*** DATA FOR REVIEW Section Begins ***

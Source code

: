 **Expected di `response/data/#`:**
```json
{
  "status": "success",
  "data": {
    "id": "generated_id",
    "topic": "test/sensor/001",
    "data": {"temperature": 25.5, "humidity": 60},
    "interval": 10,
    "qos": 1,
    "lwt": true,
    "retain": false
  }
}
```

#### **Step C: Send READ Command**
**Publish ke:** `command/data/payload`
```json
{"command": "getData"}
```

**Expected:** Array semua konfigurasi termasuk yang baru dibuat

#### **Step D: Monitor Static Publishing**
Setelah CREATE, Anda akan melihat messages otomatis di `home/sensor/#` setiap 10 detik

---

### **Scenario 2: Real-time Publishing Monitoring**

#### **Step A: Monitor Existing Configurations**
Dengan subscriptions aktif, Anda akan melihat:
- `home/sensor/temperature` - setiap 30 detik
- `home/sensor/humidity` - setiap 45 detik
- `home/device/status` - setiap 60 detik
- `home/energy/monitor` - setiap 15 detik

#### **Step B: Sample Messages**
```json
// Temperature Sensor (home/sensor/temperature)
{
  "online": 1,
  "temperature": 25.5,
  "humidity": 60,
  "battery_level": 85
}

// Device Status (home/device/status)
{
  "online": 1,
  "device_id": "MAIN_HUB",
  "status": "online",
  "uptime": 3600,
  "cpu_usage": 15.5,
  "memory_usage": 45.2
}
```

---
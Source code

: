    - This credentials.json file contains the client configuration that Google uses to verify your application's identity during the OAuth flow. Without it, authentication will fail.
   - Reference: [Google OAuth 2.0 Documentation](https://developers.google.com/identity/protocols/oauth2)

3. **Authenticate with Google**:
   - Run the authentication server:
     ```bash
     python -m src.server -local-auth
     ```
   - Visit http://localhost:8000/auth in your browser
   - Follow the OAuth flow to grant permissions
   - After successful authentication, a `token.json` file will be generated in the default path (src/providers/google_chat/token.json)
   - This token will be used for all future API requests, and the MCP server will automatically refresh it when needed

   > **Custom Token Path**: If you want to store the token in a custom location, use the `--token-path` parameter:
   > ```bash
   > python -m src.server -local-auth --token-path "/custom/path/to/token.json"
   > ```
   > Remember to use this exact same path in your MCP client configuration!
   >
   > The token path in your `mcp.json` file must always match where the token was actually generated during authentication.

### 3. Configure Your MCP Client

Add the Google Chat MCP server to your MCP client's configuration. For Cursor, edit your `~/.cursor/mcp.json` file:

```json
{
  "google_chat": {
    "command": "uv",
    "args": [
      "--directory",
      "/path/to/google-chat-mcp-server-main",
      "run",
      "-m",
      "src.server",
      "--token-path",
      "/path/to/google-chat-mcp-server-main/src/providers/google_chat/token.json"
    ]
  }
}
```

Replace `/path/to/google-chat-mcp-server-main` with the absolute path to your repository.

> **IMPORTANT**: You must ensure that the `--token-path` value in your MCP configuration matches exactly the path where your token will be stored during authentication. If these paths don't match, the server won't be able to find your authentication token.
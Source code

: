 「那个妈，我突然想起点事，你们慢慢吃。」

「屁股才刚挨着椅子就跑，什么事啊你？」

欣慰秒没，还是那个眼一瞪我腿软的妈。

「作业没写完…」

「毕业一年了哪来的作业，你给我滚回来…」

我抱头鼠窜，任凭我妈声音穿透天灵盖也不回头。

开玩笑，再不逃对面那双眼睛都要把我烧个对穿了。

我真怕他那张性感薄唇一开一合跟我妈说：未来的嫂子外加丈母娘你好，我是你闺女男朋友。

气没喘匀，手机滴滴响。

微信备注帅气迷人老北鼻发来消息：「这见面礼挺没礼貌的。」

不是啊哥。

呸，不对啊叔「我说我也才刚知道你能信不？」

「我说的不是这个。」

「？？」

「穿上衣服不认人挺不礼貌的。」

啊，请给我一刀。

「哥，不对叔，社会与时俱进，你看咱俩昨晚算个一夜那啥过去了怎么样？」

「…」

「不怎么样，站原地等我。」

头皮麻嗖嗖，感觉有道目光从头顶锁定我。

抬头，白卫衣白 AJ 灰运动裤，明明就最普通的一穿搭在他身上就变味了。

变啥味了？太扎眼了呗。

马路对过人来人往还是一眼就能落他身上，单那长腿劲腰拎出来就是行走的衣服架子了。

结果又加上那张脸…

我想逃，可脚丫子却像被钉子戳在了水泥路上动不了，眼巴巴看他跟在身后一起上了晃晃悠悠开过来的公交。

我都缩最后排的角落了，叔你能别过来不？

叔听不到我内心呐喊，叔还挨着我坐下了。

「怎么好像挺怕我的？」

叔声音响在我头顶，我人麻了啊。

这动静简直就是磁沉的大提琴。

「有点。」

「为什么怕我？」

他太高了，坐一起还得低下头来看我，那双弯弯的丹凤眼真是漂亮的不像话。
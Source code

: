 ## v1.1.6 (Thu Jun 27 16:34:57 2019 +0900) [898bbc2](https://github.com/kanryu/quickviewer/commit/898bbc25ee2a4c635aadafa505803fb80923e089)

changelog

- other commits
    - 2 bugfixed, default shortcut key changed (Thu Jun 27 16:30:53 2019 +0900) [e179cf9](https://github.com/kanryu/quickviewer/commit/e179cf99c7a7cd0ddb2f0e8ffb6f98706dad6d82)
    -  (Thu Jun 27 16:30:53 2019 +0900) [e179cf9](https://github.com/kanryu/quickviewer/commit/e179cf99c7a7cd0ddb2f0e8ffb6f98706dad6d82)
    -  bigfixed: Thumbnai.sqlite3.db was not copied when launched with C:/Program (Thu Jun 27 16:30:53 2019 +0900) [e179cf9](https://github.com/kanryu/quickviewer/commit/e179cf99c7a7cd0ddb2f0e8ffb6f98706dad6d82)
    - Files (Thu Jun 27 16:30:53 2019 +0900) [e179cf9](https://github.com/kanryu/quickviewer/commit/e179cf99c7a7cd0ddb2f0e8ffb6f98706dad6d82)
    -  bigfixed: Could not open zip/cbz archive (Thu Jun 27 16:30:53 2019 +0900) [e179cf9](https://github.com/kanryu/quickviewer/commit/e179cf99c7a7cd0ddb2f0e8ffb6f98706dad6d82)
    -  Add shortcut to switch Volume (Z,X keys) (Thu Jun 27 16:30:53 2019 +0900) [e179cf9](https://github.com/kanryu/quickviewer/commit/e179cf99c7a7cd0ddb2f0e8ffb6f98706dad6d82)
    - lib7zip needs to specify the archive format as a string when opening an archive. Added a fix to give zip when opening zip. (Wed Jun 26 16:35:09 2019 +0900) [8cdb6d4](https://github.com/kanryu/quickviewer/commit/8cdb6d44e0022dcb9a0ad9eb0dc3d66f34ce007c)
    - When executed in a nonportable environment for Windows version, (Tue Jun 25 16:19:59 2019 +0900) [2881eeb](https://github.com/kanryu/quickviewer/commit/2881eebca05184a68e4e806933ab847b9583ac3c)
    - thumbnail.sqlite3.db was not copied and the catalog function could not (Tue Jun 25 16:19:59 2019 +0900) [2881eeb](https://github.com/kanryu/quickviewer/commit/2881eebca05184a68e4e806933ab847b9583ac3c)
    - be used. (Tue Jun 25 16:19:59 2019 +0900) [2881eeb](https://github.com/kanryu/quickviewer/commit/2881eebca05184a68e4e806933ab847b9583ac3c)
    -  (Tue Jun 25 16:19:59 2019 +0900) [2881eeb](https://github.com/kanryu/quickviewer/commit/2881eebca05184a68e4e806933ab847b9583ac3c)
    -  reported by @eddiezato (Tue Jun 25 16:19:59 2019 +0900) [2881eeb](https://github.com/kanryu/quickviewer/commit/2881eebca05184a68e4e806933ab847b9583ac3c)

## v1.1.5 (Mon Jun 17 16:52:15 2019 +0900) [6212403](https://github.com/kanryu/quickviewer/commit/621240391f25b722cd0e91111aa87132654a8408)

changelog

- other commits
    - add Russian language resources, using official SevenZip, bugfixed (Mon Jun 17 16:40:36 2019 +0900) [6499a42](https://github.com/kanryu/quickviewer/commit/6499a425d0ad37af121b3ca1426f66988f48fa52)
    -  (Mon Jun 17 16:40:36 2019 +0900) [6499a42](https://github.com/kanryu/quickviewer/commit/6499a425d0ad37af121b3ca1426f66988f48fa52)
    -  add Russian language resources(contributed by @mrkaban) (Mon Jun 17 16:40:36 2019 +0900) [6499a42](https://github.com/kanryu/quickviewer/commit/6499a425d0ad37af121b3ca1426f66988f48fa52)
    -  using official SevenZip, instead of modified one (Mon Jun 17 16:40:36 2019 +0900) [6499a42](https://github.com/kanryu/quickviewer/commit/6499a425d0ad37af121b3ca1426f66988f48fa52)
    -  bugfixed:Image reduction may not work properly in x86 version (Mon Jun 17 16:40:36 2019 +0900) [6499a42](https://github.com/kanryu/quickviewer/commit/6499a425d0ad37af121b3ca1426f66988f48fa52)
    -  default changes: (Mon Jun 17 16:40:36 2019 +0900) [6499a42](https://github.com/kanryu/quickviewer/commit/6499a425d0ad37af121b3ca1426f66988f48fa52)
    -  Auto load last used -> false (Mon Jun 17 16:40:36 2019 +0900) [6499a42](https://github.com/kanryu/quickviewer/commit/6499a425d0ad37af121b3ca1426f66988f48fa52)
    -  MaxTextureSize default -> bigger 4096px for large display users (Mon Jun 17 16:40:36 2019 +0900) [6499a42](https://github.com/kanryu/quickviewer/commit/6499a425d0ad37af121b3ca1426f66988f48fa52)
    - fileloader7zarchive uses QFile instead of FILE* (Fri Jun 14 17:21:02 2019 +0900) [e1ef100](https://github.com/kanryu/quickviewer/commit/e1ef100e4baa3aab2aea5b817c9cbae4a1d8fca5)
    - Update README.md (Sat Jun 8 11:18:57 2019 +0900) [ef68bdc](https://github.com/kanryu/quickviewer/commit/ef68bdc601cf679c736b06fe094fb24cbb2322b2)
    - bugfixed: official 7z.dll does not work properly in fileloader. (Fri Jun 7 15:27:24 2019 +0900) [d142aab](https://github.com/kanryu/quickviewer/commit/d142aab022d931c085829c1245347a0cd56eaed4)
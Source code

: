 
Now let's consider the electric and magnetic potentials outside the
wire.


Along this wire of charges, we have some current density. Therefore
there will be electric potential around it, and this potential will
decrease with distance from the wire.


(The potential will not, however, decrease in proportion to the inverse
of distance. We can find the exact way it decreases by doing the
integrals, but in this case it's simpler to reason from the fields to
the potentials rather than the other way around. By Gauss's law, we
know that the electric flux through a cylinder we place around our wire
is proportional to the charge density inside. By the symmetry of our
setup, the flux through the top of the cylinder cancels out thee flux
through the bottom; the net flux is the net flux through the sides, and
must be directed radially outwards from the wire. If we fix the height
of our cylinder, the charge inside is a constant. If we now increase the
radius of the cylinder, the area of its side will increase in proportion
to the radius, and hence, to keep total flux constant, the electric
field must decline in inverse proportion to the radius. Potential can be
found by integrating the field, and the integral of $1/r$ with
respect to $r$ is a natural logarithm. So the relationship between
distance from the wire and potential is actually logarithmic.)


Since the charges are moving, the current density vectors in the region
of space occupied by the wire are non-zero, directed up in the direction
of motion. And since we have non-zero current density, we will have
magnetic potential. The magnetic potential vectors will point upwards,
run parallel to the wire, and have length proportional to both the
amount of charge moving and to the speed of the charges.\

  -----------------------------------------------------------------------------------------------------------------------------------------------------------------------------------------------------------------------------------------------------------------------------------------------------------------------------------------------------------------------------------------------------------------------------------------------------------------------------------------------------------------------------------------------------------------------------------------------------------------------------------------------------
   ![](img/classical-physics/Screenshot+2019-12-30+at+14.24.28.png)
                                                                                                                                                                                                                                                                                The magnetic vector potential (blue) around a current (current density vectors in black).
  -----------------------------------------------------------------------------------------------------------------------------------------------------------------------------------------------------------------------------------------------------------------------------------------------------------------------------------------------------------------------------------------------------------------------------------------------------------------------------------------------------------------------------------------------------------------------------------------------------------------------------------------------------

*** DATA FOR REVIEW Section Ends ***

• _ACTION ITEM_
Which lines above hold the string "custom"? Please copy all of them.

• _TASK ANSWER_
   > **Custom Token Path**: If you want to store the token in a custom location, use the `--token-path` parameter:
   > python -m src.server -local-auth --token-path "/custom/path/to/token.json"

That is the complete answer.